The package is distributed using PyPI, and built/published using UV. It is intended to be installed via conda, which does a good job of managing GDAL as a dependency.

In the future we'll build a conda recipe that manages this better, but currently installing via conda + pip has been effective. Examples of installation can be found in the environments yaml files.

Environments

The environments directory contains the base environment and any other environments that are needed.
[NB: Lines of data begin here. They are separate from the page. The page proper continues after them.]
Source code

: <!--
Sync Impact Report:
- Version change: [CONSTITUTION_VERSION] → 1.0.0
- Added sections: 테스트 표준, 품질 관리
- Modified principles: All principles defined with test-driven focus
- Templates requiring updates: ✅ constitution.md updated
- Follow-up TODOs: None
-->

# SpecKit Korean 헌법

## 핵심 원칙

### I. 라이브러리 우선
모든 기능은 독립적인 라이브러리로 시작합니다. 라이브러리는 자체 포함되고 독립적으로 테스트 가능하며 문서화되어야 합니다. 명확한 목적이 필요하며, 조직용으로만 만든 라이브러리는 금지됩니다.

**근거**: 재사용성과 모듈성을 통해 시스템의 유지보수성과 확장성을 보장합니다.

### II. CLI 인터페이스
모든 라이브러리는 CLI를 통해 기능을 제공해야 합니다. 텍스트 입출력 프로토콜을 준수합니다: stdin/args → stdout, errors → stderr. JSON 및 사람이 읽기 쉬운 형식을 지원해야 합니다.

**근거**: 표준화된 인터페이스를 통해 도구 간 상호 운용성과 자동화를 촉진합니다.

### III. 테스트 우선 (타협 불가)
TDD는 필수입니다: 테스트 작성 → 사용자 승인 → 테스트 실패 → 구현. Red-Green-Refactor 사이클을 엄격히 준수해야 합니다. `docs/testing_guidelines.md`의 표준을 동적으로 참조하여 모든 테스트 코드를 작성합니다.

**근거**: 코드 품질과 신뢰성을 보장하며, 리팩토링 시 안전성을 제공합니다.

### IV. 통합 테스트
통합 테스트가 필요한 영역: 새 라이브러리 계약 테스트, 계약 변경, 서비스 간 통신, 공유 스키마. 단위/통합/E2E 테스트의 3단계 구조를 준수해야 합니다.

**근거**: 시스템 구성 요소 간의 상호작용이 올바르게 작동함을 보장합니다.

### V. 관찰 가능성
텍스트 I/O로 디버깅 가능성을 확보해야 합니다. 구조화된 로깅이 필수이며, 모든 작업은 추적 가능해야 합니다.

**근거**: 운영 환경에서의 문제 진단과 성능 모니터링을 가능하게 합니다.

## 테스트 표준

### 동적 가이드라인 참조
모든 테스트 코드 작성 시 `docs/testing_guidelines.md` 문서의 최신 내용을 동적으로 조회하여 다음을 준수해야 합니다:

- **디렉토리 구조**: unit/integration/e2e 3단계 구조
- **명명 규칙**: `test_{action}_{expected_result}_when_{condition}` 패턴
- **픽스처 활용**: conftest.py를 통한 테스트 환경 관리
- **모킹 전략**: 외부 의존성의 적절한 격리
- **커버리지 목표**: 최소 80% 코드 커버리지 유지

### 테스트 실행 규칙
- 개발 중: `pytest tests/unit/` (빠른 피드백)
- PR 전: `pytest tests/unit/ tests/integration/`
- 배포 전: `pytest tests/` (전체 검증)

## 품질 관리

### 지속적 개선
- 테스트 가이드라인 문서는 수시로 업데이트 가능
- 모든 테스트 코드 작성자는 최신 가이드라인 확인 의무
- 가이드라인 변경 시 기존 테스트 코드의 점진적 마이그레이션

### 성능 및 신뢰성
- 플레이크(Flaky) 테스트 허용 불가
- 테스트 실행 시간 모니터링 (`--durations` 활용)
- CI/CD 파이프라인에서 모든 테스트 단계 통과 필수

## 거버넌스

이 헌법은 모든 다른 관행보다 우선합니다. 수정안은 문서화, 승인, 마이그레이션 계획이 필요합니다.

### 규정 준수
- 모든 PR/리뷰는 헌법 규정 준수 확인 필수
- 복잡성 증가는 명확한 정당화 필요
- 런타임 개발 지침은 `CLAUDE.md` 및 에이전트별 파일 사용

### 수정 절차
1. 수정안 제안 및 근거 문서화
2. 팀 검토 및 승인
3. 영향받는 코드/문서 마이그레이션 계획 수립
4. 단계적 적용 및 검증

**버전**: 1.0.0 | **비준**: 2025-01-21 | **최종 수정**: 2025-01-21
Publishing Base Environment

Setting up the config.mk

See the example config.mk. This is expected to export two paths at the moment, VOLUME_MOUNTS and ENV_FILES. The rest is just to construct these variables.

Publishing the base environment to PyPI

This requires a UV_PUBLISH_TOKEN in .env.publish 3. Build the base environment:

# Build and run the container
make publisher-build
make publisher-run

# Publish to PyPI
make publish

This publishes the spatialoperations package to PyPI.

Building the analysis environment

  1. Update any conda dependencies in environments/environment.yml. This a good place for installing GDAL since conda manages it's binary dependencies.

  2. Update any pip dependencies in pyproject.toml.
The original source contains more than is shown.